» WORK INSTRUCTIONS: Every entry below is to be copied exactly, apart from any picture it holds.

(Stored data)
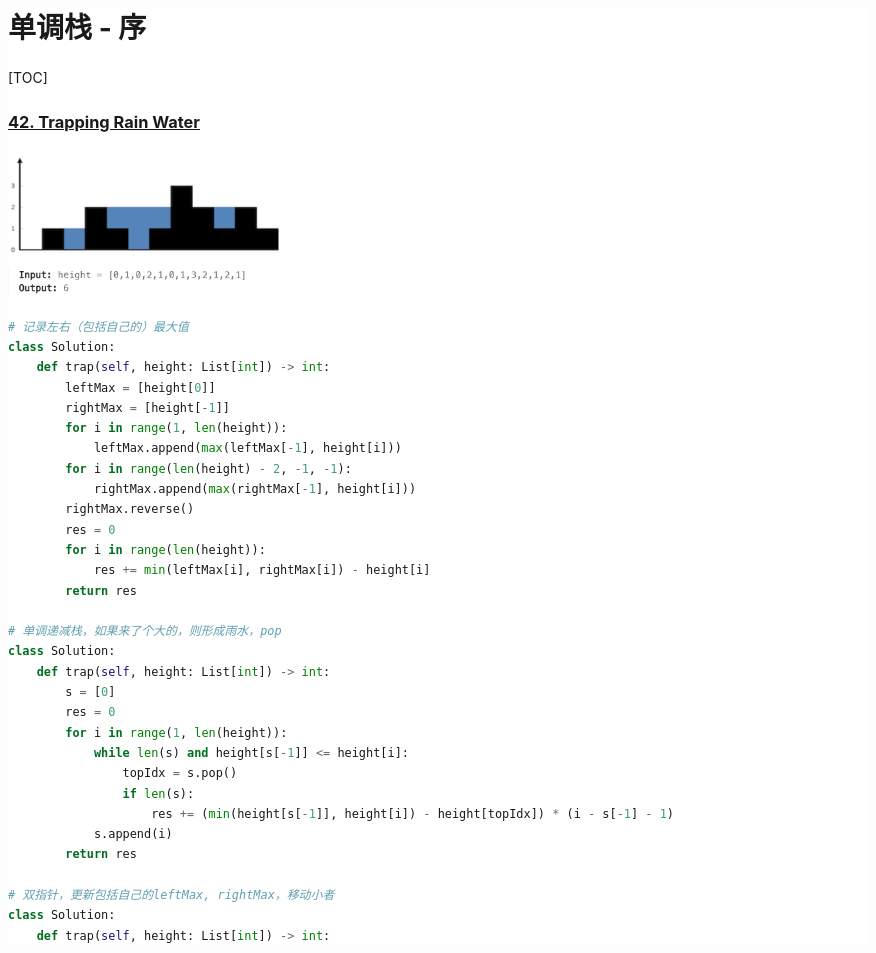 # 单调栈 - 序

[TOC]

### [42. Trapping Rain Water](https://leetcode.cn/problems/trapping-rain-water/)

<img src="images/rain.PNG" alt="rain water" style="zoom:33%;" />

```python
# 记录左右（包括自己的）最大值
class Solution:
    def trap(self, height: List[int]) -> int:
        leftMax = [height[0]]
        rightMax = [height[-1]]
        for i in range(1, len(height)):
            leftMax.append(max(leftMax[-1], height[i]))
        for i in range(len(height) - 2, -1, -1):
            rightMax.append(max(rightMax[-1], height[i]))
        rightMax.reverse()
        res = 0
        for i in range(len(height)):
            res += min(leftMax[i], rightMax[i]) - height[i]
        return res

# 单调递减栈，如果来了个大的，则形成雨水，pop
class Solution:
    def trap(self, height: List[int]) -> int:
        s = [0]
        res = 0
        for i in range(1, len(height)):
            while len(s) and height[s[-1]] <= height[i]:
                topIdx = s.pop()
                if len(s):
                    res += (min(height[s[-1]], height[i]) - height[topIdx]) * (i - s[-1] - 1)
            s.append(i)
        return res

# 双指针，更新包括自己的leftMax, rightMax，移动小者
class Solution:
    def trap(self, height: List[int]) -> int:
```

» EXERCISE RESULT:
 # 单调栈 - 序

[TOC]

### [42. Trapping Rain Water](https://leetcode.cn/problems/trapping-rain-water/)

<img src="images/rain.PNG" alt="rain water" style="zoom:33%;" />

```python
# 记录左右（包括自己的）最大值
class Solution:
    def trap(self, height: List[int]) -> int:
        leftMax = [height[0]]
        rightMax = [height[-1]]
        for i in range(1, len(height)):
            leftMax.append(max(leftMax[-1], height[i]))
        for i in range(len(height) - 2, -1, -1):
            rightMax.append(max(rightMax[-1], height[i]))
        rightMax.reverse()
        res = 0
        for i in range(len(height)):
            res += min(leftMax[i], rightMax[i]) - height[i]
        return res

# 单调递减栈，如果来了个大的，则形成雨水，pop
class Solution:
    def trap(self, height: List[int]) -> int:
        s = [0]
        res = 0
        for i in range(1, len(height)):
            while len(s) and height[s[-1]] <= height[i]:
                topIdx = s.pop()
                if len(s):
                    res += (min(height[s[-1]], height[i]) - height[topIdx]) * (i - s[-1] - 1)
            s.append(i)
        return res

# 双指针，更新包括自己的leftMax, rightMax，移动小者
class Solution:
    def trap(self, height: List[int]) -> int:
```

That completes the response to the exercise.